Task item:
Please, from the entries below, transcribe exactly the lines that begin at the line with "- [ ] All team members make a branch" and end at the line with "Crashes at least with combination", without the pictures.

Collected data:
┄┄┄┄┄┄┄┄┄┄
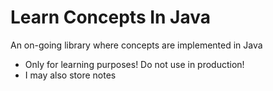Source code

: # Learn Concepts In Java
An on-going library where concepts are implemented in Java
- Only for learning purposes! Do not use in production!
- I may also store notes
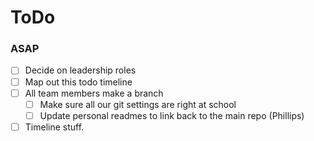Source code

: # ToDo

### ASAP

  - [ ] Decide on leadership roles
  - [ ] Map out this todo timeline
  - [ ] All team members make a branch
	- [ ] Make sure all our git settings are right at school
	- [ ] Update personal readmes to link back to the main repo (Phillips)
  - [ ] Timeline stuff.	
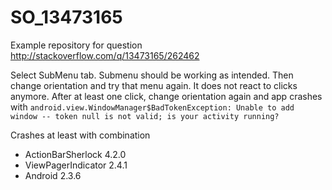 SO_13473165
===========

Example repository for question http://stackoverflow.com/q/13473165/262462

Select SubMenu tab. Submenu should be working as intended. Then change orientation and try that menu again.
It does not react to clicks anymore. After at least one click, change orientation again and app crashes with
`android.view.WindowManager$BadTokenException: Unable to add window -- token null is not valid; is your activity running?`

Crashes at least with combination

* ActionBarSherlock 4.2.0
* ViewPagerIndicator 2.4.1
* Android 2.3.6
┄┄┄┄┄┄┄┄┄┄
Task answer:
  - [ ] All team members make a branch
	- [ ] Make sure all our git settings are right at school
	- [ ] Update personal readmes to link back to the main repo (Phillips)
  - [ ] Timeline stuff.	
 SO_13473165
===========

Example repository for question http://stackoverflow.com/q/13473165/262462

Select SubMenu tab. Submenu should be working as intended. Then change orientation and try that menu again.
It does not react to clicks anymore. After at least one click, change orientation again and app crashes with
`android.view.WindowManager$BadTokenException: Unable to add window -- token null is not valid; is your activity running?`

Crashes at least with combination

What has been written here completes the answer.